Use a Strassen-like scheme for the multiplication. In essence, you break your matrices into four submatrices and calculate some intermediate values, then calculate the solution from these smaller intermediate values.
Schema:

Now, instead of calculating
C_11=A_11·B_11+A_12·B_21
C_12=A_11·B_12+A_12·B_22
C_21=A_21·B_11+A_22·B_21
C_22=A_21·B_12+A_22·B_22
You calculate the intermediaries
M_1 = (A_11+A_22)·(B_11+B_22)
M_2 = (A_21+A_22)·B_11
M_3 = A_11·(B_12-B_22)
M_4 = A_22·(B_21-B_11)
M_5 = (A_11+A_12)·B_22
M_6 = (A_21-A_11)·(B_11+B_12)
M_7 = (A_12-A_22)·(B_21+B_22)
and get the solutions as
C_11 = M_1+M_4-M_5+M_7
C_12 = M_3+M_5
C_21 = M_2+M_4
C_22 = M_1-M_2+M_3+M_6
Keep doing this recursively and you will need only O(n^log_2(7)) ~=O(n^2.807) multiplications (plus some effort for additions and subtractions) instead of the classical O(n^3) variant you use. For practical implementations you want to experiment until you find a good cutoff point to switch to the classical variant.
As for code. Try the following one. (Note, I do not claim it works, it was just the only one I found with a proper license attached (GPL 3.0))
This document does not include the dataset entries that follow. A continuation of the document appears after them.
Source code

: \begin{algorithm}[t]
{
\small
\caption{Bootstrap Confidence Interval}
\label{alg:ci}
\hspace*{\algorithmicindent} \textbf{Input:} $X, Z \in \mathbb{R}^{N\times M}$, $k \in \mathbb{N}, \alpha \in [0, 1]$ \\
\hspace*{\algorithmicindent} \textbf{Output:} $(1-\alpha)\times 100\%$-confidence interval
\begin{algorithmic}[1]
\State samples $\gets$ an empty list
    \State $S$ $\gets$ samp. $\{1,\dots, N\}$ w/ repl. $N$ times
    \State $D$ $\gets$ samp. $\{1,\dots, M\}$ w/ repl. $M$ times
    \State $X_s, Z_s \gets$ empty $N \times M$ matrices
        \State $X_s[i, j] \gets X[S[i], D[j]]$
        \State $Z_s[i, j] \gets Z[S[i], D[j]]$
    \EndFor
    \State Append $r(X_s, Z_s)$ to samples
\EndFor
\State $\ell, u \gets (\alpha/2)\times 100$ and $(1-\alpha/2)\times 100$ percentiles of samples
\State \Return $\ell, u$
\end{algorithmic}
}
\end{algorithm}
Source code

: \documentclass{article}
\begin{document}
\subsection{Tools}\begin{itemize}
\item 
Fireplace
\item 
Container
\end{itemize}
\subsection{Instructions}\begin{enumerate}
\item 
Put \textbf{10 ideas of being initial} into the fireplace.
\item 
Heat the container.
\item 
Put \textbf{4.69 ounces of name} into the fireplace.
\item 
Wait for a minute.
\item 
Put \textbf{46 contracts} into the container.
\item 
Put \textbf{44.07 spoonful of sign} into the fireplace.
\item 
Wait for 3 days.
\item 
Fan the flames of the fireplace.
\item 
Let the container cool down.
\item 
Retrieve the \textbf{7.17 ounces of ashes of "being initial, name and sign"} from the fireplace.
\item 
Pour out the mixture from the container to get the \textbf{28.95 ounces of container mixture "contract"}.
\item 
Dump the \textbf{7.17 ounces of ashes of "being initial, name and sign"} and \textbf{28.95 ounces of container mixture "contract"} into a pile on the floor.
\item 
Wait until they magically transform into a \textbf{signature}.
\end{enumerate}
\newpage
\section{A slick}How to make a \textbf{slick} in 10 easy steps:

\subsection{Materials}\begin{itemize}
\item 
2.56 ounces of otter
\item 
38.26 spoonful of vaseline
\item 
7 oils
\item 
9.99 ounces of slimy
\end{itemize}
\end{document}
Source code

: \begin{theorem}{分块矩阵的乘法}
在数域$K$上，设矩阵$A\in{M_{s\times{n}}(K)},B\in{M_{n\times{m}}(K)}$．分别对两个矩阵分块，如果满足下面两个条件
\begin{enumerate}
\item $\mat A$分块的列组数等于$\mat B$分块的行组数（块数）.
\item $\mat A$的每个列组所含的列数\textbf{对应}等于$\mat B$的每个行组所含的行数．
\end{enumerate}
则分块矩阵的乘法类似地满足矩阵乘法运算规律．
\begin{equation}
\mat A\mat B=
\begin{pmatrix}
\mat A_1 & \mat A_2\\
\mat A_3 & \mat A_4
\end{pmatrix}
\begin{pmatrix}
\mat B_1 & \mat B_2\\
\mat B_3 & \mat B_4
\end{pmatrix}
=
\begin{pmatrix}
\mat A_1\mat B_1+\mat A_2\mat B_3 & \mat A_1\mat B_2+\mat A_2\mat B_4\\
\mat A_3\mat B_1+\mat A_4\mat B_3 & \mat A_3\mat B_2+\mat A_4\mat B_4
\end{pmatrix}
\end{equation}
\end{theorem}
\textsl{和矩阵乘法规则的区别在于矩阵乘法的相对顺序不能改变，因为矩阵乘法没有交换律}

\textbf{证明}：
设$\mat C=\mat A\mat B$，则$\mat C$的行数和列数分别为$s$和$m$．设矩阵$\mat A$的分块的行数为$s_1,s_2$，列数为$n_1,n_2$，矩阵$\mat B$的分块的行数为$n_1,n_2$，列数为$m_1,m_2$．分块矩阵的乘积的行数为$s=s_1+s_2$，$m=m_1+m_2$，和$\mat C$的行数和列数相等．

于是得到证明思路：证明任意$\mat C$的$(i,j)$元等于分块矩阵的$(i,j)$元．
Also, a big warning: pretty much all code I found implicitly assume the matrices to be powers of two for the splitting step to be seamless until you are at the base case. You might need to add some logic to handle other splits (or revert to the base implementation).
Generally you should just use a library for this and save yourself the pain of implementation+testing.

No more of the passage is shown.